[Collected data entries]

------------------------------------

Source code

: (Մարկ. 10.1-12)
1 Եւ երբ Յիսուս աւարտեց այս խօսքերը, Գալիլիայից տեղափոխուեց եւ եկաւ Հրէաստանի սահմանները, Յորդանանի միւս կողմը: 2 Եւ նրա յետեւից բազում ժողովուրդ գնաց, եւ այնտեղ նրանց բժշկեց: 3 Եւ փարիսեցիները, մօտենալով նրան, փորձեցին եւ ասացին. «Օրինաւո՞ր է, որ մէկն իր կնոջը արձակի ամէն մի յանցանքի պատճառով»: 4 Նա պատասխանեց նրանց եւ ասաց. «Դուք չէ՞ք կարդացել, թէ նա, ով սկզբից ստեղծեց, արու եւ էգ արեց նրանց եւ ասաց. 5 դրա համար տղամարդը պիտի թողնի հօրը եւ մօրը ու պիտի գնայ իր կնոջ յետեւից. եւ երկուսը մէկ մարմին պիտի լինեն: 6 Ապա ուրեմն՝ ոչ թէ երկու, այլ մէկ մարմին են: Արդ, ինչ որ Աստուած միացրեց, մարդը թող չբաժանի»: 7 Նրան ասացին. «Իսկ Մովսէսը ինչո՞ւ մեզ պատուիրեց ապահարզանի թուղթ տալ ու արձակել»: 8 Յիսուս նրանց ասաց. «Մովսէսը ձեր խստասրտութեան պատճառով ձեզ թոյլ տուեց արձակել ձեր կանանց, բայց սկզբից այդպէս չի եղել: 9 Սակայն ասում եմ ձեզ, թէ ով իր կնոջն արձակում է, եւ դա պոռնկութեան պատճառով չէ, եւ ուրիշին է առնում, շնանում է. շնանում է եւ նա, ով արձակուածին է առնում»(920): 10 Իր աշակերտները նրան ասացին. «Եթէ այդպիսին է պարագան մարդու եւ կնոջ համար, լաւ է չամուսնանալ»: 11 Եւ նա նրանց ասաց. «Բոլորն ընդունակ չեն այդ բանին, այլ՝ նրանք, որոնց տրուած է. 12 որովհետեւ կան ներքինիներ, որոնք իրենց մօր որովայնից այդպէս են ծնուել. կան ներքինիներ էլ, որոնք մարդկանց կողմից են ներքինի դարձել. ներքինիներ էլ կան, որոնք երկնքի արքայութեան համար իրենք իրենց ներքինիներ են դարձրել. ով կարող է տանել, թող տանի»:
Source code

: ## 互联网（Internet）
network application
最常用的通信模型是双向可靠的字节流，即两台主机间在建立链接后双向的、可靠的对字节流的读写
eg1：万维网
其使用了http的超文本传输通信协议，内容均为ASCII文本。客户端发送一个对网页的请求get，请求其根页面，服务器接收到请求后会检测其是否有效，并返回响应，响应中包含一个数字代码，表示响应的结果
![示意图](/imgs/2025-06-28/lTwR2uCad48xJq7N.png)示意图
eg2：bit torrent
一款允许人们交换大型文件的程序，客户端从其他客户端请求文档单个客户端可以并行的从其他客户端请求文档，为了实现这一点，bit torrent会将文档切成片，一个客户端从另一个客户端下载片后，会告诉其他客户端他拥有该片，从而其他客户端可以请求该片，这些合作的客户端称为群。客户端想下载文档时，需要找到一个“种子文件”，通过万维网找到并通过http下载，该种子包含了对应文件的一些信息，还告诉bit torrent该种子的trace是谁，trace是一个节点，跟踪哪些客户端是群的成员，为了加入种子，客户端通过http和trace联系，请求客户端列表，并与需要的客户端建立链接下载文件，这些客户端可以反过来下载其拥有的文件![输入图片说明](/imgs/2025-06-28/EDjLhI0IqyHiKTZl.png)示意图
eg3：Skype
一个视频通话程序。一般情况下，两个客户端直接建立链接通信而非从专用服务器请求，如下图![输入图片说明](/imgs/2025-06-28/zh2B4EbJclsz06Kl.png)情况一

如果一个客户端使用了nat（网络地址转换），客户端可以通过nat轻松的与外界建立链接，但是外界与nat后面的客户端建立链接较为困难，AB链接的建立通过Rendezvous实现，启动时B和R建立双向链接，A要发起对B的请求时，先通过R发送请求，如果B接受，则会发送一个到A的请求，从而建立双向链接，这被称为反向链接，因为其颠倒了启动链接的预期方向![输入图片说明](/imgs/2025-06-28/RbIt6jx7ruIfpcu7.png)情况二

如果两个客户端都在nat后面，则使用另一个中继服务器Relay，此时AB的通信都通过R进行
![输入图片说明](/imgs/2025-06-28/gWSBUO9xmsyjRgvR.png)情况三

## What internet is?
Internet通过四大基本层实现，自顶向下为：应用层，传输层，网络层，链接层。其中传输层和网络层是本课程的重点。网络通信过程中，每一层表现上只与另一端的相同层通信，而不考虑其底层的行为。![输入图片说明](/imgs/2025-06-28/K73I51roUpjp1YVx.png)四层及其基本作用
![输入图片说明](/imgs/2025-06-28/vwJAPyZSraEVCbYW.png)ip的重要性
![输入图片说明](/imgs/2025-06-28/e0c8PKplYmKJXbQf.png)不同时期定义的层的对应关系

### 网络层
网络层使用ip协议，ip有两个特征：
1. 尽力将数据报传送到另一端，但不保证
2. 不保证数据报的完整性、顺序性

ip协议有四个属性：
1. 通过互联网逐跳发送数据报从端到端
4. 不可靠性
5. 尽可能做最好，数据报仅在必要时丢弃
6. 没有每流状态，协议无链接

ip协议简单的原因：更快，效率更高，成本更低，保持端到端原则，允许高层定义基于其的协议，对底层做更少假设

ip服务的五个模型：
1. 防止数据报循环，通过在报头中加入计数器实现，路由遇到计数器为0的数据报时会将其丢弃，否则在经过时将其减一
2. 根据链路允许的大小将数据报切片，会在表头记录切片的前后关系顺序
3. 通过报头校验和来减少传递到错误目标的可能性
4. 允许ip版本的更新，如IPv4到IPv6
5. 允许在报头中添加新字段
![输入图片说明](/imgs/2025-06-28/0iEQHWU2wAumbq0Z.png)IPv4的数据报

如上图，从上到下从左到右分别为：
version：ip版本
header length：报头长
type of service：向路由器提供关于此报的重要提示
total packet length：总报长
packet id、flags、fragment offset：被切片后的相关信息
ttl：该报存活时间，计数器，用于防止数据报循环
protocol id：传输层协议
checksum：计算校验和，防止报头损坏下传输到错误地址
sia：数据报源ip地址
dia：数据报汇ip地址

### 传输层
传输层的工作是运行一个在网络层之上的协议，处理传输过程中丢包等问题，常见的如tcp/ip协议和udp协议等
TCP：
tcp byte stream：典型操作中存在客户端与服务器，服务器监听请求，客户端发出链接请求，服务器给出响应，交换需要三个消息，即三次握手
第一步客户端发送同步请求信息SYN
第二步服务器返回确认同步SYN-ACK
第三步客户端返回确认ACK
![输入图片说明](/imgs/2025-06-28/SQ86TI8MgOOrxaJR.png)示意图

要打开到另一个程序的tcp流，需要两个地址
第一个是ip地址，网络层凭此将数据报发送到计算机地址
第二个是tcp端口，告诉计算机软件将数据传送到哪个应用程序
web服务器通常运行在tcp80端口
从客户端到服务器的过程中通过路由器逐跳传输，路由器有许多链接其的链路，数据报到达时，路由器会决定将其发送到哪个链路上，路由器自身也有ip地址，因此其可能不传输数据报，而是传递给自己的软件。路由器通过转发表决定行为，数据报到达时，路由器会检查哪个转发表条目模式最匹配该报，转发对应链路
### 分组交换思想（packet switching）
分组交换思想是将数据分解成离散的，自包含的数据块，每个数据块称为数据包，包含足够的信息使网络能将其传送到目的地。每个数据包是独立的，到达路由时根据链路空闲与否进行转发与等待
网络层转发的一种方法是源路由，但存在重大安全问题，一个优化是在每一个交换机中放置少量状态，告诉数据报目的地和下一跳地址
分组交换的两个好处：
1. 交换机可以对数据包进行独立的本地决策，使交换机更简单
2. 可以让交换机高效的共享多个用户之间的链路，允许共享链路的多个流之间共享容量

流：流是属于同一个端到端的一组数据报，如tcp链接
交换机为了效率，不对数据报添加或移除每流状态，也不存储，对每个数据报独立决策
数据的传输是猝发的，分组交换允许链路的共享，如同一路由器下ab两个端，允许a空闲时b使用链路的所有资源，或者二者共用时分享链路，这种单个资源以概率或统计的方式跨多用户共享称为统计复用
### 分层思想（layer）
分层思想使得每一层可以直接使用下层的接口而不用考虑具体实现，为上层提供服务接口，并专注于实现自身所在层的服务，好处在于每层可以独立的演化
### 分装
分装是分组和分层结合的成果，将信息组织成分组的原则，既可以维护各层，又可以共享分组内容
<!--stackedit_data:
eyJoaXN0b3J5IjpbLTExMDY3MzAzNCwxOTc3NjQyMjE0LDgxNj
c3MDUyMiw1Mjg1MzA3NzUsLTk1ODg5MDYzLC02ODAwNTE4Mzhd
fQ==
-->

------------------------------------

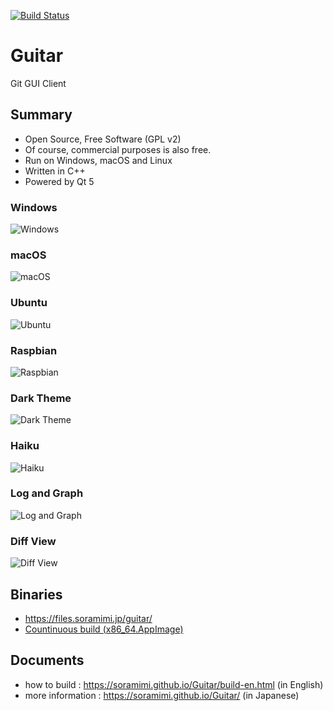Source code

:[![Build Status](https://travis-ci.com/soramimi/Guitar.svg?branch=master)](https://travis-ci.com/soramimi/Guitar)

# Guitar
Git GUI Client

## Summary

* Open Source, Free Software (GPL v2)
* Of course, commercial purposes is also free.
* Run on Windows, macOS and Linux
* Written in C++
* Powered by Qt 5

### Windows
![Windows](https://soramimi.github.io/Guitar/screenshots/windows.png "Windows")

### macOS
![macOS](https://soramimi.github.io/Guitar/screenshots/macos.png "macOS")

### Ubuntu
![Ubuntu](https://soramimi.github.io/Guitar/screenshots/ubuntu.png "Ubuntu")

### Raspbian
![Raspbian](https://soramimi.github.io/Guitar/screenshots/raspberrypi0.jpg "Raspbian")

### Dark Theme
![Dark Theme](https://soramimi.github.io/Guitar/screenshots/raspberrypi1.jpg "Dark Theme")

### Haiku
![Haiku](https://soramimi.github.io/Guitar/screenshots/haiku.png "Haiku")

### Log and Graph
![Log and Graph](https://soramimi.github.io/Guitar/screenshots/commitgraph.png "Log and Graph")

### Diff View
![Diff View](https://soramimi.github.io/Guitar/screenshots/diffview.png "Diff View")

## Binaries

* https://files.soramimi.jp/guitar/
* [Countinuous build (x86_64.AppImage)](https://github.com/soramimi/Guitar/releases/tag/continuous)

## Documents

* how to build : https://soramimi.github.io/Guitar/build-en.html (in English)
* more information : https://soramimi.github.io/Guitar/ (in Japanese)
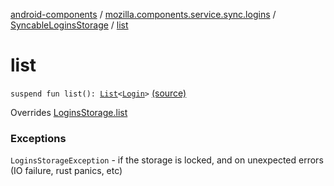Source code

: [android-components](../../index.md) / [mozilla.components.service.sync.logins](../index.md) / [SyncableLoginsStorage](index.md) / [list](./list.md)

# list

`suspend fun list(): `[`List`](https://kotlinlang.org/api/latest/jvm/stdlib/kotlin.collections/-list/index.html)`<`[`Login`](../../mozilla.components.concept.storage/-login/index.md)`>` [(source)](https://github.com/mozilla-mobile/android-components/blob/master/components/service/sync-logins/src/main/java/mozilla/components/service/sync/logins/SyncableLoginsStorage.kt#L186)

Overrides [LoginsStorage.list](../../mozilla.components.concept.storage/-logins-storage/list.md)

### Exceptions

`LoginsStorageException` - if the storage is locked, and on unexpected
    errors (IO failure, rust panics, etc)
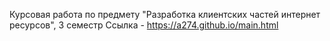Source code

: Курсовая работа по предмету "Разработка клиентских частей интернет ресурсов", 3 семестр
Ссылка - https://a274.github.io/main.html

------------------------------------

**What this task involves**
All lines above from the line with "6. 没有每流状态，协议无链接" through the line with "要打开到另一个程序的tcp流，需要两个地址", both included, are to be set down exactly, with nothing else.

**Exercise result**
6. 没有每流状态，协议无链接

ip协议简单的原因：更快，效率更高，成本更低，保持端到端原则，允许高层定义基于其的协议，对底层做更少假设

ip服务的五个模型：
1. 防止数据报循环，通过在报头中加入计数器实现，路由遇到计数器为0的数据报时会将其丢弃，否则在经过时将其减一
2. 根据链路允许的大小将数据报切片，会在表头记录切片的前后关系顺序
3. 通过报头校验和来减少传递到错误目标的可能性
4. 允许ip版本的更新，如IPv4到IPv6
5. 允许在报头中添加新字段
![输入图片说明](/imgs/2025-06-28/0iEQHWU2wAumbq0Z.png)IPv4的数据报

如上图，从上到下从左到右分别为：
version：ip版本
header length：报头长
type of service：向路由器提供关于此报的重要提示
total packet length：总报长
packet id、flags、fragment offset：被切片后的相关信息
ttl：该报存活时间，计数器，用于防止数据报循环
protocol id：传输层协议
checksum：计算校验和，防止报头损坏下传输到错误地址
sia：数据报源ip地址
dia：数据报汇ip地址

### 传输层
传输层的工作是运行一个在网络层之上的协议，处理传输过程中丢包等问题，常见的如tcp/ip协议和udp协议等
TCP：
tcp byte stream：典型操作中存在客户端与服务器，服务器监听请求，客户端发出链接请求，服务器给出响应，交换需要三个消息，即三次握手
第一步客户端发送同步请求信息SYN
第二步服务器返回确认同步SYN-ACK
第三步客户端返回确认ACK
![输入图片说明](/imgs/2025-06-28/SQ86TI8MgOOrxaJR.png)示意图

要打开到另一个程序的tcp流，需要两个地址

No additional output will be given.